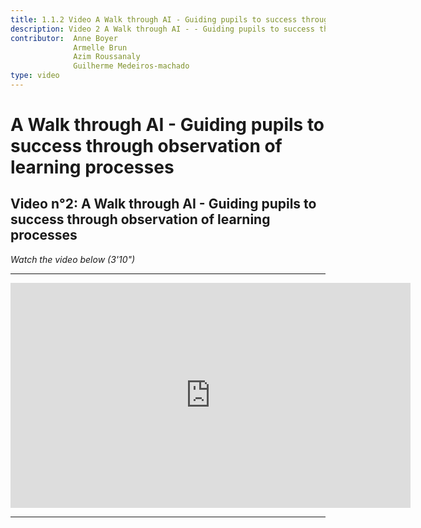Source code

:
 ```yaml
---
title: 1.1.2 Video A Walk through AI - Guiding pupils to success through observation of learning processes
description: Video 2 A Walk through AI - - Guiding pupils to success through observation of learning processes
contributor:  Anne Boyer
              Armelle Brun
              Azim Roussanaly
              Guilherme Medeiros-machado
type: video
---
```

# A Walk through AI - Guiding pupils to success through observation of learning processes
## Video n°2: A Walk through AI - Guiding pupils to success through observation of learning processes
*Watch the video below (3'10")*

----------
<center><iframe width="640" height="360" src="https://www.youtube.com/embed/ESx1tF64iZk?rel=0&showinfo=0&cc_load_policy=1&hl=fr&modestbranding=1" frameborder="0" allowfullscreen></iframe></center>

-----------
++++++++++++++++++++
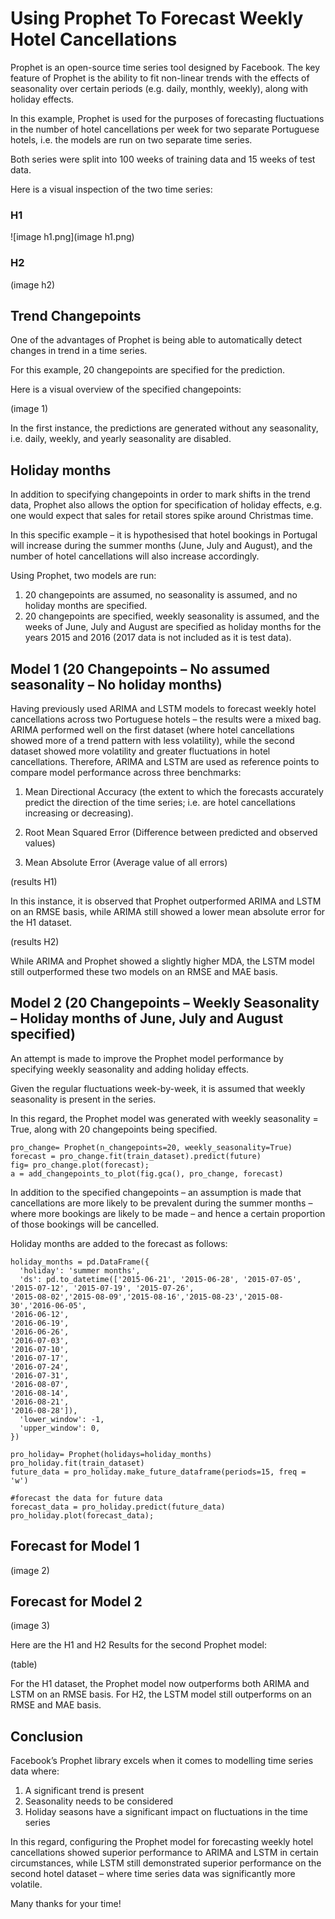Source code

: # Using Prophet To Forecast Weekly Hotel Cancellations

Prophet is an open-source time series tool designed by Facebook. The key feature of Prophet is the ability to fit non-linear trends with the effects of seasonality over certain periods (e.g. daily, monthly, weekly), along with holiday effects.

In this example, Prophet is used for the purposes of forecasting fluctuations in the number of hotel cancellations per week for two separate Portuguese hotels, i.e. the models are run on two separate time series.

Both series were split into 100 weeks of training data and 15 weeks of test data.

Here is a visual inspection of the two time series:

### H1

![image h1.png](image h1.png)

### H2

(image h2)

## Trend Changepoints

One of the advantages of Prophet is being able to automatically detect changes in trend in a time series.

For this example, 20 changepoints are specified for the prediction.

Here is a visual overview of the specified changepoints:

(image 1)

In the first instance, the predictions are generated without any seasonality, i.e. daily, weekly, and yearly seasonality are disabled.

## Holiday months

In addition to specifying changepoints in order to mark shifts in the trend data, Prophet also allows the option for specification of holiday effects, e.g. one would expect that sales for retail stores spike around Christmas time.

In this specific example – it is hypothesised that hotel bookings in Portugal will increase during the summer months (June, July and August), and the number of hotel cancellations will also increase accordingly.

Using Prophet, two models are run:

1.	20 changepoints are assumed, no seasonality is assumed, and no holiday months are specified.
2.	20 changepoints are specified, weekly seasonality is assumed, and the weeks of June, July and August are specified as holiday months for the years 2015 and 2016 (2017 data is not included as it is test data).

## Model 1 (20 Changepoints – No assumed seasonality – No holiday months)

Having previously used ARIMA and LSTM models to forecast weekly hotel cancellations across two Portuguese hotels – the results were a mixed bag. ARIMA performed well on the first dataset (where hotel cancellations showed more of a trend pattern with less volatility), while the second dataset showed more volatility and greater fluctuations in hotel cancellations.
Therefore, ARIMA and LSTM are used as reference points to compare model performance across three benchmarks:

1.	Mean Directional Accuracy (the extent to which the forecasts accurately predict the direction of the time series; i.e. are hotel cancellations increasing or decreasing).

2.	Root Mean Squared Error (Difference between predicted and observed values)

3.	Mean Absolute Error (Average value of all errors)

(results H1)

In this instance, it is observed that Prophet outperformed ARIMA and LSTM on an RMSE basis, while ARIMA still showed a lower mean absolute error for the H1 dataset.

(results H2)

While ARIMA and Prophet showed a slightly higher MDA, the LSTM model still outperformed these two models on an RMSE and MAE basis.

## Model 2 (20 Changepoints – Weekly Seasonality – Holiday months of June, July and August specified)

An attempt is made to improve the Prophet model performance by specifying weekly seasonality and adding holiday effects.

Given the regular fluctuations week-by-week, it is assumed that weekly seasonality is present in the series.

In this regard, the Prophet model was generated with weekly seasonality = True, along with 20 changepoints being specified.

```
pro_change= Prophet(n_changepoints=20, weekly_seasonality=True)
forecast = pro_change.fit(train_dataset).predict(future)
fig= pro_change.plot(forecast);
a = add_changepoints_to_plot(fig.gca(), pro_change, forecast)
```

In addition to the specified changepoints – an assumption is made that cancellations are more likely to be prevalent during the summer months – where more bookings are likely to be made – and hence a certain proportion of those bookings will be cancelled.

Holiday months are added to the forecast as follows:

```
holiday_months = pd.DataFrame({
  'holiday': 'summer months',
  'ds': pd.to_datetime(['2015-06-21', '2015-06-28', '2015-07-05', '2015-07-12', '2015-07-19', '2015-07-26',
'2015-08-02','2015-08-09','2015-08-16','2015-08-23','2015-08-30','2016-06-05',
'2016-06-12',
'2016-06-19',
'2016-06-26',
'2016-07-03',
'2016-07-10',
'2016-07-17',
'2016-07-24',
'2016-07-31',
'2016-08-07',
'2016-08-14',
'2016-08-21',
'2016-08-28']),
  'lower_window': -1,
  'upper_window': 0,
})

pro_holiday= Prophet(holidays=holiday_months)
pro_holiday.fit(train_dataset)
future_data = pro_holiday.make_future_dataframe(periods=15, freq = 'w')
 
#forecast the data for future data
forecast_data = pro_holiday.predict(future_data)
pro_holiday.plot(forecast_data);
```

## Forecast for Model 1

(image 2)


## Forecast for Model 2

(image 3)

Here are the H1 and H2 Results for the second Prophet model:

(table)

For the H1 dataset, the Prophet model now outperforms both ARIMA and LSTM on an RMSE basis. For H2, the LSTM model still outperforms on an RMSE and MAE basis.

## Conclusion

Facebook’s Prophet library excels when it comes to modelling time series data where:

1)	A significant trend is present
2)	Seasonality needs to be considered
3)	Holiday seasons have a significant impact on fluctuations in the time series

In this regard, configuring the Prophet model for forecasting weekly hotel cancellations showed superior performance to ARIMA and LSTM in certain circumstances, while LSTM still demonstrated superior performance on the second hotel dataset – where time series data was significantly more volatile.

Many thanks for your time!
++++++++++++++++++++
**What to produce:**
Look through the entries for lines containing the word "effects" and return each one.

**Result of this task:**
Prophet is an open-source time series tool designed by Facebook. The key feature of Prophet is the ability to fit non-linear trends with the effects of seasonality over certain periods (e.g. daily, monthly, weekly), along with holiday effects.
In addition to specifying changepoints in order to mark shifts in the trend data, Prophet also allows the option for specification of holiday effects, e.g. one would expect that sales for retail stores spike around Christmas time.
An attempt is made to improve the Prophet model performance by specifying weekly seasonality and adding holiday effects.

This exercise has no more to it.